Sometimes you gotta do what you gotta do....right?


----------



## bprescot (Nov 4, 2011)

Ha! My go-to dinner when I'm on my own is plain penne with sriracha and parmesean, so I don't think I'm one to judge! :wink: Can't all be gourmet meals, right?!


----------



## mr drinky (Nov 4, 2011)

If that's cheating, then a frozen pizza is cheating too. 

My cheating dishes are buttoni pasta with a jar of Mario Batali's pasta sauce; the frozen edamame from Target mixed with feta, ortiz tuna and olive oil; Green Mill frozen pizzas; and Amy's mac and cheese.

k.


----------



## Vertigo (Nov 4, 2011)

Lol.

A couple nights back I heated up an old can of creamy broccoli soup found in the back of the cupboard, mixed some egg noodles into it, and ate in on two pieces of toast. I'm not proud.

It _is_ nice to know I'm not alone with these occasional culinary malfunctions, though.


----------



## jm2hill (Nov 4, 2011)

My two cheats and I love them both: 

Instant Rice with soy sauce -- Spaghetti and can tomato sauce with some chilli flakes and spices.

My biggest cheat is that I buy in bulk then cook and freeze and just microwave later down (This includes: chicken,brisket,soup, fish, pizza, veggies). It doesn't let me use my knives as much but it saves me money to buy more. 
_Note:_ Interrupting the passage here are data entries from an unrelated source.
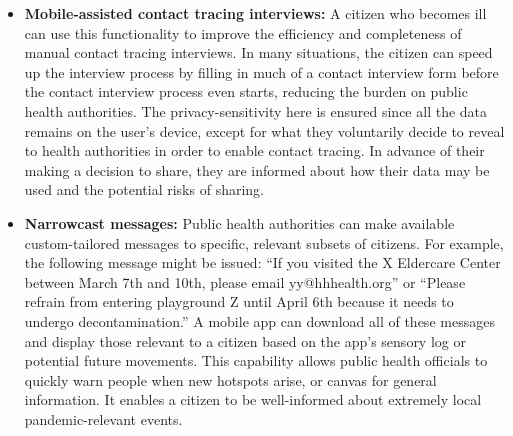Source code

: \documentclass{article}
\begin{document}
\begin{itemize}
\item \textbf{Mobile-assisted contact tracing interviews:}  A citizen who becomes ill can use this functionality to improve the efficiency and completeness of manual contact tracing interviews.  In many situations, the citizen can speed up the interview process by filling in much of a contact interview form before the contact interview process even starts, reducing the burden on public health authorities.  The privacy-sensitivity here is ensured since all the data remains on the user's device, except for what they voluntarily decide to reveal to health authorities in order to enable contact tracing. In advance of their making a decision to share, they are informed about how their data may be used and the potential risks of sharing. 

\item \textbf{Narrowcast messages:}  Public health authorities can make available custom-tailored messages to specific, relevant subsets of citizens.  For example, the following message might be issued: ``If you visited the X Eldercare Center between March 7th and 10th, please email yy@hhhealth.org'' or ``Please refrain from entering playground Z until April 6th because it needs to undergo decontamination.''  A mobile app can download all of these messages and display those relevant to a citizen based on the app's sensory log or potential future movements.  This capability allows public health officials to quickly warn people when new hotspots arise, or canvas for general information.  It enables a citizen to be well-informed about extremely local pandemic-relevant events.  


\end{itemize}
\end{document}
Although I will say a CCK can do wonders on those cooked chicken breasts. Its slowly becoming one of my favourite.


----------



## tk59 (Nov 4, 2011)

:sofa:Um... I always have a box of mac n cheese in the back of the cupboard...


----------



## apicius9 (Nov 4, 2011)

bprescot said:


> Ha! My go-to dinner when I'm on my own is plain penne with sriracha and parmesean, so I don't think I'm one to judge! :wink: Can't all be gourmet meals, right?!


 
Hey, I had that a few days ago. Well, I had run out of parmesan also, so it was just spaghetti with butter, olive oil and sriracha. Need to get to Costco and Wholefoods to stock up...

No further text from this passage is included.